## VHDL MODELLING OF THE MAC-1 ARCHITECTURE

Giuliano de Souza Vilela Cid<sup>1</sup>

<sup>1</sup>Informatic and Applied Mathematics Department (DIMAp) Universidade Federal do Rio Grande do Norte (UFRN). Natal/RN, Brasil.

<sup>1</sup>E-mail: giulianoxt@gmail.com

### **ABSTRACT**

This paper presents a VHDL model specification for the MAC-1 architecture proposed by Andrew Tanenbaum in [1]. The model takes different approaches from the ones originally designed in respect to the control logic and the final design. It's also shown how the development and testing process ocurred using the Altera Quartus II software and a FPGA board.

### 1. OVERVIEW OF THE MAC ARCHITECTURE

The MAC-1 architecture, as Tanenbaum presents it, is a multicicle machine consisting in a small instruction set, a group of registers, an ALU and three internal buses. Both data and instruction buses are 16 bits wide. It's very simple design is not oriented towards efficiency, hence it's use is more expressive as a academic tool for teaching in computer architecture introductory courses.

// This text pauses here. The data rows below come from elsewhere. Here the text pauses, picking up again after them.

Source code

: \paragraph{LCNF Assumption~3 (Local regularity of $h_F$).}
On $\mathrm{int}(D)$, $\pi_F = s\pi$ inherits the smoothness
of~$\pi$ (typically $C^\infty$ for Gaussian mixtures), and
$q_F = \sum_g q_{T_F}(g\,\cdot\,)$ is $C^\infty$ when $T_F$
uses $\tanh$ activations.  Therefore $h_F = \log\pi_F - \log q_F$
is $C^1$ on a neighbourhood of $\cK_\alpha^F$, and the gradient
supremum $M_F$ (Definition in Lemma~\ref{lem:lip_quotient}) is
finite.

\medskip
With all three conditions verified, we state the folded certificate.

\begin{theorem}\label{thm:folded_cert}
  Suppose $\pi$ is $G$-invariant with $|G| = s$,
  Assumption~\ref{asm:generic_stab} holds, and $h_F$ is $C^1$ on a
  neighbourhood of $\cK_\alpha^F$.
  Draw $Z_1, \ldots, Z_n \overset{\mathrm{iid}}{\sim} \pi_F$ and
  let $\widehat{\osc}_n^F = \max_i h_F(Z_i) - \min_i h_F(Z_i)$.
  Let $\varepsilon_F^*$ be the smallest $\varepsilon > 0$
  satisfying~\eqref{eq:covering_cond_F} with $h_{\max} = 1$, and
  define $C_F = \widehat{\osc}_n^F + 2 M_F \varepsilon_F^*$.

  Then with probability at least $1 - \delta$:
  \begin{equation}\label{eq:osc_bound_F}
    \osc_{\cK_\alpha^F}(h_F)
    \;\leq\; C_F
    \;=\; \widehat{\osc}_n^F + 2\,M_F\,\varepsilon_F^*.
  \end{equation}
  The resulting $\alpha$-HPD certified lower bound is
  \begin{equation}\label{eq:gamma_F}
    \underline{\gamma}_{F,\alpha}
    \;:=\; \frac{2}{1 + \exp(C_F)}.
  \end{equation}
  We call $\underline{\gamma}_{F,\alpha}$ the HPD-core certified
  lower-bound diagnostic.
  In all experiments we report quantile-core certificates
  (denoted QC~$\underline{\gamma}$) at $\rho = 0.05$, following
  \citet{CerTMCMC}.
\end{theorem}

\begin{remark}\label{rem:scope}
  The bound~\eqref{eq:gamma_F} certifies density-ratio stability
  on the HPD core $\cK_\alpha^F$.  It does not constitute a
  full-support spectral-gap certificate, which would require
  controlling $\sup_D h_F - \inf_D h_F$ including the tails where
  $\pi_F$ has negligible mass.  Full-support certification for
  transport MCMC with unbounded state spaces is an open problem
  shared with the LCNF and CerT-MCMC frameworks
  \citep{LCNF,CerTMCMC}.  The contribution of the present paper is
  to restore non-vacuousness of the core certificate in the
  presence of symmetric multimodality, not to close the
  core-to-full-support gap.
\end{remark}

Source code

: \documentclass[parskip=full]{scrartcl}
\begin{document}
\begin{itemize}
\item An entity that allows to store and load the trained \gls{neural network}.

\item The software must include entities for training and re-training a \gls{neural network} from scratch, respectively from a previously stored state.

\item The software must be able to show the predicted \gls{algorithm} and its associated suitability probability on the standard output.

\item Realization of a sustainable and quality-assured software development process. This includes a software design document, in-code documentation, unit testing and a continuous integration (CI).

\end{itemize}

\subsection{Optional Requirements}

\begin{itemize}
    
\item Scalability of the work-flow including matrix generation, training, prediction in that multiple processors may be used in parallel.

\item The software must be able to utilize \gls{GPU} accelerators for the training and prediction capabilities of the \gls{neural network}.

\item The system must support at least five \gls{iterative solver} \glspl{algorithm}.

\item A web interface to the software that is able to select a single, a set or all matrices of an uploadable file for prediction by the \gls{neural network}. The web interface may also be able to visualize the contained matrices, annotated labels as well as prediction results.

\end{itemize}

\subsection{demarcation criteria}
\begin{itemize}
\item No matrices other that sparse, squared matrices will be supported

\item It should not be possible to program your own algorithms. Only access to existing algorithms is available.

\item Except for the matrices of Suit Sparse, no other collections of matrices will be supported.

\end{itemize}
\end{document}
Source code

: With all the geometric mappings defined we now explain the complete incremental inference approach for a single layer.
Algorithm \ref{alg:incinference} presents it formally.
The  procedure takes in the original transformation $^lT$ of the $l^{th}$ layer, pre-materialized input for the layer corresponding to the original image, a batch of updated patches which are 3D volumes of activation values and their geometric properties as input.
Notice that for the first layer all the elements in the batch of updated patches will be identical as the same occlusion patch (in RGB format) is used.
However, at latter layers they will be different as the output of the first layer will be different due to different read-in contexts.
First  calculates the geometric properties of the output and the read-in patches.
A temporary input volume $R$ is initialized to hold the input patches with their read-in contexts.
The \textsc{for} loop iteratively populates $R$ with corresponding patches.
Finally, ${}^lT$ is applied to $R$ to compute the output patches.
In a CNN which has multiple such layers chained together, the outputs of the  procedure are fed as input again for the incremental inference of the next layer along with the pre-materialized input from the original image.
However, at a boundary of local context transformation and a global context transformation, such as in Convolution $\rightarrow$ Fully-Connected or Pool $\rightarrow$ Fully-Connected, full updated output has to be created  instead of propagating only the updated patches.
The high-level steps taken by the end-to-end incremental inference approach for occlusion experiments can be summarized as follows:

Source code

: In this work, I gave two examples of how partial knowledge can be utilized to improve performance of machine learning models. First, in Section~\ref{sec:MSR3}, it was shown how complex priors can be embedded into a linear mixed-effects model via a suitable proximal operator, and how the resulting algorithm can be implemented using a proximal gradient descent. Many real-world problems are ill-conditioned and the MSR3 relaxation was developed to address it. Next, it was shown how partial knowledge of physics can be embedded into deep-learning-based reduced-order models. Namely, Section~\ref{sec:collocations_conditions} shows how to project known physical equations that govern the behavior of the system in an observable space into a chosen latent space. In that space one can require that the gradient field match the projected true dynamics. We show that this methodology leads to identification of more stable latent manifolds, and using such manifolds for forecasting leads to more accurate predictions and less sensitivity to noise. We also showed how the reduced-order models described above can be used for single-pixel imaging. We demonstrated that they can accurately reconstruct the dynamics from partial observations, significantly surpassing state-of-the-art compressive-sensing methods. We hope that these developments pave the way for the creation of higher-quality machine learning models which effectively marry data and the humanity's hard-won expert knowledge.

This architecture is refined in two main blocks: operative block and control unit. These two define an interface between them, with the control unit sending control signals to the operative block, determining the current state of the processor.

### 1.1. Operative block

This block is responsible for all the logic, arithmetic, memory-based and register aware operations. It contains the basic blocks upon wich the main architecture is built, and where all the elementary operations upon data are done, using only a few registers and a single ALU. From the outside, the MAC architecture instruction set doesn't expose the details of this component: in fact, only two registers are visible to the outside programmer.

From the inside, the data path designed by Tanenbaum is very simple and leads to an elegant and concise stack based platform.

This block executes instructions that come from the memory under a certain bus. From there, the programmer can work with an acumulator (AC) register, where temporary data can be stored while it's needed in the operative block, and with an stack point (SP) register. With SP comes the ability to push and pop data from a certain memory region. The main design is shown in the following picture.



Illustration 1: Data path - operative block

Values and instructions are constantly moved between the 3 buses, the memory and the registers, according to the current state of the processor. Data is operated in the ALU, wich performs addition, subtraction, binary and / or and negation. Addresses of memory positions must be put in the MAR (*Memory Address Register*) register so that the position can be either read or written. Values that were read from memory come from the MBR (*Memory Bus Register*) register.

The AC register is the main placeholder for the architecture. Almost all instructions use it in one way or another, from the destination of the result of a calculation to being the holder of a memory address to be read or written. For simplicity, all the signals hooked up to the operative block, coming from the control unit, are missing from Illustration 1.

## 1.2. Control unit

The control unit is responsible for sending control signals to all the components of the architecture. It's designed with correctness and efficiency in mind, leading to a few different modelling approaches. The control unit holds the current state of the processor, and knows how to instruct the operative block about the operation to be performed in the current cycle. In [1] it's shown a

microprogramming approach to the implementation of the MAC-1 control unit.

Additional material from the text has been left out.